Nothing outside the range below should be printed. Output exactly the lines from the line with "- **Proses Praproses:**" to the line with "- **Optimasi:** Untuk", both included.
:: Dataset records ::
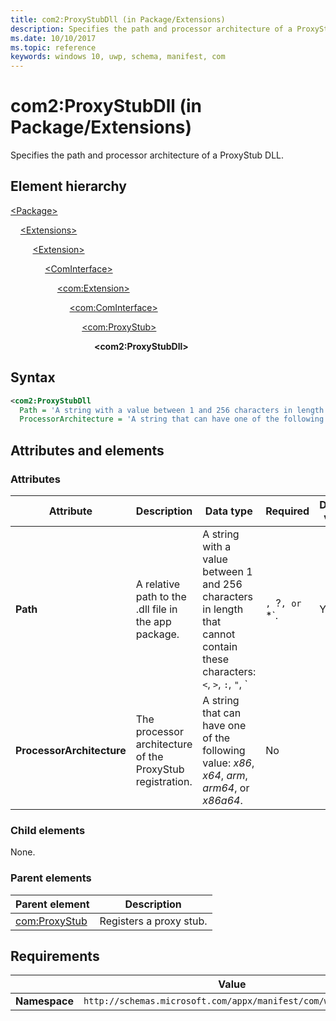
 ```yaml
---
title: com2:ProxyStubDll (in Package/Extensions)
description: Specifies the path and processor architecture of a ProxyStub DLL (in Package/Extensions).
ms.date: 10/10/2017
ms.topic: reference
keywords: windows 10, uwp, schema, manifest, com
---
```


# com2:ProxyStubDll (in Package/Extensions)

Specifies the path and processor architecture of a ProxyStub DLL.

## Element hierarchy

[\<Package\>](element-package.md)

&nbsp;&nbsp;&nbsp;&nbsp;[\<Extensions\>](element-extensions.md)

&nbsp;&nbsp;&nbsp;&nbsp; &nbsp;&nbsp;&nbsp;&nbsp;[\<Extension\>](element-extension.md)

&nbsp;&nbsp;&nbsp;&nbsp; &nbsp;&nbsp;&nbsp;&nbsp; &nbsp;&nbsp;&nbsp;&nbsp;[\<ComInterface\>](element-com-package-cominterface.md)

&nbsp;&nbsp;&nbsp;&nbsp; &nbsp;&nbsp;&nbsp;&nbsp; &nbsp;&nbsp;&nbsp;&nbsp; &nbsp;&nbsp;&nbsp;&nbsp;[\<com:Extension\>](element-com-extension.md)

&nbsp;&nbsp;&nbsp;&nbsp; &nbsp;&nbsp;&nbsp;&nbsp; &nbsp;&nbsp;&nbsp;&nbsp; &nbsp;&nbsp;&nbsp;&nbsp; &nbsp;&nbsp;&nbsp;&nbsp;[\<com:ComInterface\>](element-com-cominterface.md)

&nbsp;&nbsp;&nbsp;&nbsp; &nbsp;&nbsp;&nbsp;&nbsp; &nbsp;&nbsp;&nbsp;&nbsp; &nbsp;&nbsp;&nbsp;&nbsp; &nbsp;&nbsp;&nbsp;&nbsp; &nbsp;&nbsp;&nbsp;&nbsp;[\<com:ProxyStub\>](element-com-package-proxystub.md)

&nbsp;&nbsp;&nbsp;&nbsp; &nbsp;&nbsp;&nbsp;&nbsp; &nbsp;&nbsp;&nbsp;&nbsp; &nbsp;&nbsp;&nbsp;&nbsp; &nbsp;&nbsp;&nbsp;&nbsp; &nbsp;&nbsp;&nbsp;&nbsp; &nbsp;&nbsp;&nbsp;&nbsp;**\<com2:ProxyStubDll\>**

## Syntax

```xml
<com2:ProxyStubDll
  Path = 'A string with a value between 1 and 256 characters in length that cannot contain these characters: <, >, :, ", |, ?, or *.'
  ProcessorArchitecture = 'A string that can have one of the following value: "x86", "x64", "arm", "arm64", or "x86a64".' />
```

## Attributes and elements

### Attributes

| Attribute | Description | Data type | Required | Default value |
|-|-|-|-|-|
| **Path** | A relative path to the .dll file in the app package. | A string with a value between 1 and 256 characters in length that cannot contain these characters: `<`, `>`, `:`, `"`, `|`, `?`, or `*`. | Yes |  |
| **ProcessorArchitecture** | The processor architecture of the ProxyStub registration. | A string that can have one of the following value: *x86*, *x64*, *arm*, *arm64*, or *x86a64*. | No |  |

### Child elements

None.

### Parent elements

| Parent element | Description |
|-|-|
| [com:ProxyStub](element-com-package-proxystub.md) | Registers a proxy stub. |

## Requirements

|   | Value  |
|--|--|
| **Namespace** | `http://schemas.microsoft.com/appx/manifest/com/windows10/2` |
:::
:: Dataset records ::
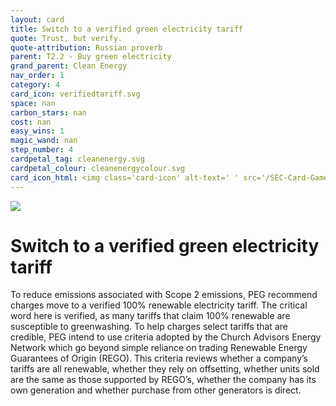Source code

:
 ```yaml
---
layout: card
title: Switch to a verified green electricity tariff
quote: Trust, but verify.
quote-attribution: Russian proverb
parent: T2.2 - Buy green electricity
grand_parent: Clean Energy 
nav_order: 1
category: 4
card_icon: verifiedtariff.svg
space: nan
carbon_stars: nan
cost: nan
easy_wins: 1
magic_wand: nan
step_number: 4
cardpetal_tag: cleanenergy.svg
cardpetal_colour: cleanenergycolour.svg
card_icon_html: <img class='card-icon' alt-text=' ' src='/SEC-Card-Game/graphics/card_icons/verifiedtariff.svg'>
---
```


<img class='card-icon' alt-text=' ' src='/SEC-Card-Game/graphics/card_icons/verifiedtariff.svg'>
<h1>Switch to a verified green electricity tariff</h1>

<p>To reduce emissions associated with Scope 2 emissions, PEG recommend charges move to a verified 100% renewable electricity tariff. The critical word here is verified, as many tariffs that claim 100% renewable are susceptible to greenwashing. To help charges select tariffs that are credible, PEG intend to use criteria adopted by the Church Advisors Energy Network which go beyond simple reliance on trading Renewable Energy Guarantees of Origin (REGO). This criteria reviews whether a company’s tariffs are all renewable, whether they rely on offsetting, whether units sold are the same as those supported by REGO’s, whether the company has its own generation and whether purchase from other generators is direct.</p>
:::
:: Dataset records ::
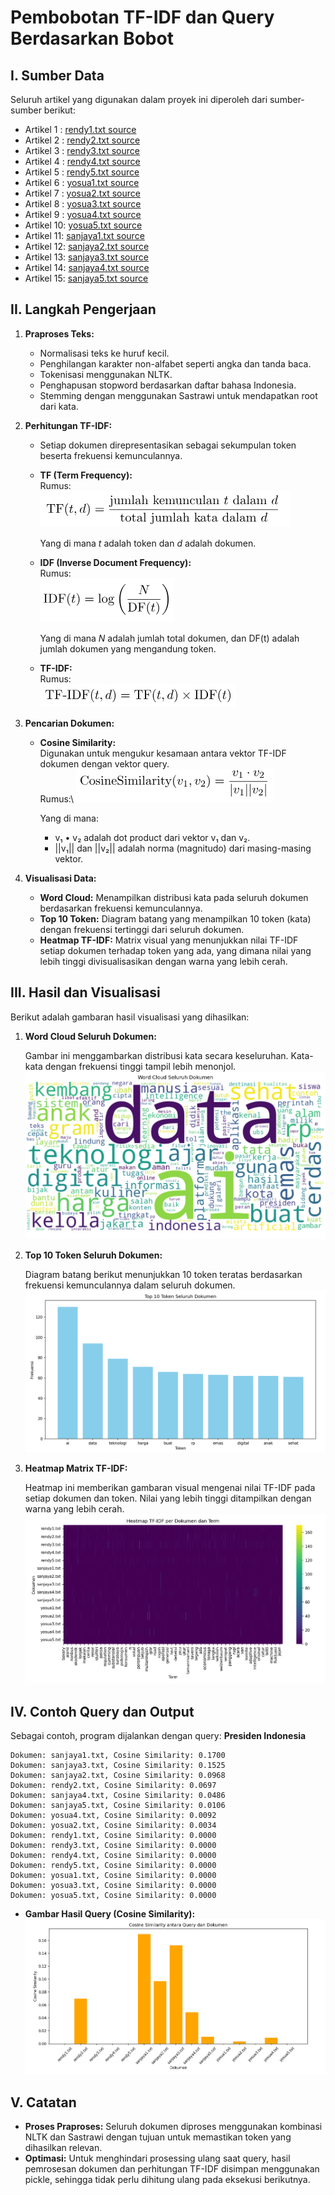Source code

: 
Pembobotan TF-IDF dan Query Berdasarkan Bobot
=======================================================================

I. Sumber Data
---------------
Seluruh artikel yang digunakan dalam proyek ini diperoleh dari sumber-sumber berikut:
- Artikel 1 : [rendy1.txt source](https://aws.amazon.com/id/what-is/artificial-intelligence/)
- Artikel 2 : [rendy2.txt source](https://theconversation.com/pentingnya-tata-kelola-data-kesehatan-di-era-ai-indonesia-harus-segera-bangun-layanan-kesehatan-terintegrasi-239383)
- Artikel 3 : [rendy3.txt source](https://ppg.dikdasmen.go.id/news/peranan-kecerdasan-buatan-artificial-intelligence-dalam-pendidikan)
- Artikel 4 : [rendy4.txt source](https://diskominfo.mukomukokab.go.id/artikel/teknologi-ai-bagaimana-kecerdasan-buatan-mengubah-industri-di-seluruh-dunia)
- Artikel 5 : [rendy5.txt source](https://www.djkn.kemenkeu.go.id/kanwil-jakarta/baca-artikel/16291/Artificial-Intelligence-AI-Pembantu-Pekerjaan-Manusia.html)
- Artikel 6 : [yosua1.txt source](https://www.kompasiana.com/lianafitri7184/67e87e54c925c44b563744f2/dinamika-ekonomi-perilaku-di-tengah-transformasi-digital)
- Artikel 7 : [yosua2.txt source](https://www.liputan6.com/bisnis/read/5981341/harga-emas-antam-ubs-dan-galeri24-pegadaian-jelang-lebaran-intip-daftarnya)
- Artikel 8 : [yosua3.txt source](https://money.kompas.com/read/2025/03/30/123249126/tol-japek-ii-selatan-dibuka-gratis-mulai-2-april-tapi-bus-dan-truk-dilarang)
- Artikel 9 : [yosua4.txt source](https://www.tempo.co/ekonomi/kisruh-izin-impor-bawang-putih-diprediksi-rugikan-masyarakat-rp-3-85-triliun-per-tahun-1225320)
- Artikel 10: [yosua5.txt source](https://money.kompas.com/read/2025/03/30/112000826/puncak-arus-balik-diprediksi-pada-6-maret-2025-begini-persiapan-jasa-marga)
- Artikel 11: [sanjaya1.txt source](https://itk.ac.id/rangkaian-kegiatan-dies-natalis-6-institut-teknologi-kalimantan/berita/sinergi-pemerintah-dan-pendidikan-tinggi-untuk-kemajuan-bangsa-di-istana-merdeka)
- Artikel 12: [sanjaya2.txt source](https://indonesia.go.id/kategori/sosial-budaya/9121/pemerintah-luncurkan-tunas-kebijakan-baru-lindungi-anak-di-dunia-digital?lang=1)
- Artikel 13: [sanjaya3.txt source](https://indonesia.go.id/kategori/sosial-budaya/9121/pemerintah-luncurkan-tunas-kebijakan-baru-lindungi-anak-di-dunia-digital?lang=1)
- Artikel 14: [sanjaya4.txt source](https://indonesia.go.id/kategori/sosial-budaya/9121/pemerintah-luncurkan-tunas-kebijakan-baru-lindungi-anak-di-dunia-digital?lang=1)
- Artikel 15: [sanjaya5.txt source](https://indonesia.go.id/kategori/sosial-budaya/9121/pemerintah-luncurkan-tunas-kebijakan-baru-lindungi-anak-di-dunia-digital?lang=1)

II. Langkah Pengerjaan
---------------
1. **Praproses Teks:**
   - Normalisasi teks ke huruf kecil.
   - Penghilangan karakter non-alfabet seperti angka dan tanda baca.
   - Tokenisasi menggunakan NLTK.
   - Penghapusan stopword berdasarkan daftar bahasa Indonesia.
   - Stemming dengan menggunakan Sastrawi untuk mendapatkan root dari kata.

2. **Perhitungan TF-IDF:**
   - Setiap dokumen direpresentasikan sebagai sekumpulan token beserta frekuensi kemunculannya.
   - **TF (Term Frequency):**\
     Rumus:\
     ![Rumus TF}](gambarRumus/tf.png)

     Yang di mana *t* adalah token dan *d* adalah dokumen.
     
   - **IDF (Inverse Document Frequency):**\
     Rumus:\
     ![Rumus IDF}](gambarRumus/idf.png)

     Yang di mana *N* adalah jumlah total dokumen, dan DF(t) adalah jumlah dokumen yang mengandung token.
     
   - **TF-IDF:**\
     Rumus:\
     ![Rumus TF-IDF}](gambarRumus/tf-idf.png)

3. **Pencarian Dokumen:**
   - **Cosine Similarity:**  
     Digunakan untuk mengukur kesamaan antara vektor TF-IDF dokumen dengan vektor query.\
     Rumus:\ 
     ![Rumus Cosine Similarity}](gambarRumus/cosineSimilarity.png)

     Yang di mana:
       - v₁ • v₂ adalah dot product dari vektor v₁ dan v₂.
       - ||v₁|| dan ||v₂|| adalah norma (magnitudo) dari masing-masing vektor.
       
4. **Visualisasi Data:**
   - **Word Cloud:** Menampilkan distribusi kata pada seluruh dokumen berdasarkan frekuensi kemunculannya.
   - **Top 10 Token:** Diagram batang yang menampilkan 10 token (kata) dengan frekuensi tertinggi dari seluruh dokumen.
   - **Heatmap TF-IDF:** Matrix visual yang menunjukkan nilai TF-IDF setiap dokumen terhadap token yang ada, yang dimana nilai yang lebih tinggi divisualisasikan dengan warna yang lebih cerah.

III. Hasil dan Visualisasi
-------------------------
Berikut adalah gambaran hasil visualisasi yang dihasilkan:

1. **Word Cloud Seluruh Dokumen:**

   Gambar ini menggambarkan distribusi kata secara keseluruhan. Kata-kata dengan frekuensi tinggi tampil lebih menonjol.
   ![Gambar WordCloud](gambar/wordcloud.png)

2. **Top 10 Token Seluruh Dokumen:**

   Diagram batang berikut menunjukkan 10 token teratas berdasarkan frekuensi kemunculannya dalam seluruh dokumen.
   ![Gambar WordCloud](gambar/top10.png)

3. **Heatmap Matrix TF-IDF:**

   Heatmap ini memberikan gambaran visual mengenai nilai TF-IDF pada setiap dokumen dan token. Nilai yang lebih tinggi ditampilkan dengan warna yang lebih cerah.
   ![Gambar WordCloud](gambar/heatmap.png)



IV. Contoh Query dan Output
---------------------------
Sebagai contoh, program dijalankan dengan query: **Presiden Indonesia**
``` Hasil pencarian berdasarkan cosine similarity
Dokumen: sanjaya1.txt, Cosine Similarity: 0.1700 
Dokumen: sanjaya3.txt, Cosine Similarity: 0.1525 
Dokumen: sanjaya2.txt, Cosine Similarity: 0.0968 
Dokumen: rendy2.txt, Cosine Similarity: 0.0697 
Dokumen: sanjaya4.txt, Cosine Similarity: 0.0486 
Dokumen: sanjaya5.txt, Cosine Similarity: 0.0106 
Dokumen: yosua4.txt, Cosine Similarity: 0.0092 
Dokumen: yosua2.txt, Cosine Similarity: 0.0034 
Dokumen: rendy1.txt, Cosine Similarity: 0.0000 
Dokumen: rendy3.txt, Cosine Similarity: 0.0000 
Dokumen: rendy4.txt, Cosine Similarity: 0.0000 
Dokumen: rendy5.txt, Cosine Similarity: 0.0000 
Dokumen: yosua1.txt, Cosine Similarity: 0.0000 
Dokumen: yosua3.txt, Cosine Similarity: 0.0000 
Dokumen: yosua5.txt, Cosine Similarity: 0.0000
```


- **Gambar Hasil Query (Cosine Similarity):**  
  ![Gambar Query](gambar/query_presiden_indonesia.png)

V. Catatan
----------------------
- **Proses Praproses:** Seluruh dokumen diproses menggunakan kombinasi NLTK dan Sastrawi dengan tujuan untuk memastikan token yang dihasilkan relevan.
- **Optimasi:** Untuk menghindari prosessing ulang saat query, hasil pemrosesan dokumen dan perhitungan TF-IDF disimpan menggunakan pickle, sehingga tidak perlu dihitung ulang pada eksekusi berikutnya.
:::
Exercise result:
- **Proses Praproses:** Seluruh dokumen diproses menggunakan kombinasi NLTK dan Sastrawi dengan tujuan untuk memastikan token yang dihasilkan relevan.
- **Optimasi:** Untuk menghindari prosessing ulang saat query, hasil pemrosesan dokumen dan perhitungan TF-IDF disimpan menggunakan pickle, sehingga tidak perlu dihitung ulang pada eksekusi berikutnya.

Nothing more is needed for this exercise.